__TASK ITEM__.
Please reproduce every record, keeping each one exactly as written.

(Saved entries)
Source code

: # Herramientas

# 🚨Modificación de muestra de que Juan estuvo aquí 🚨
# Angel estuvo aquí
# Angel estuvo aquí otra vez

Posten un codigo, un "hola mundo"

__SOLUTION TO THIS EXERCISE__.
Source code

: # Herramientas

# 🚨Modificación de muestra de que Juan estuvo aquí 🚨
# Angel estuvo aquí
# Angel estuvo aquí otra vez

Posten un codigo, un "hola mundo"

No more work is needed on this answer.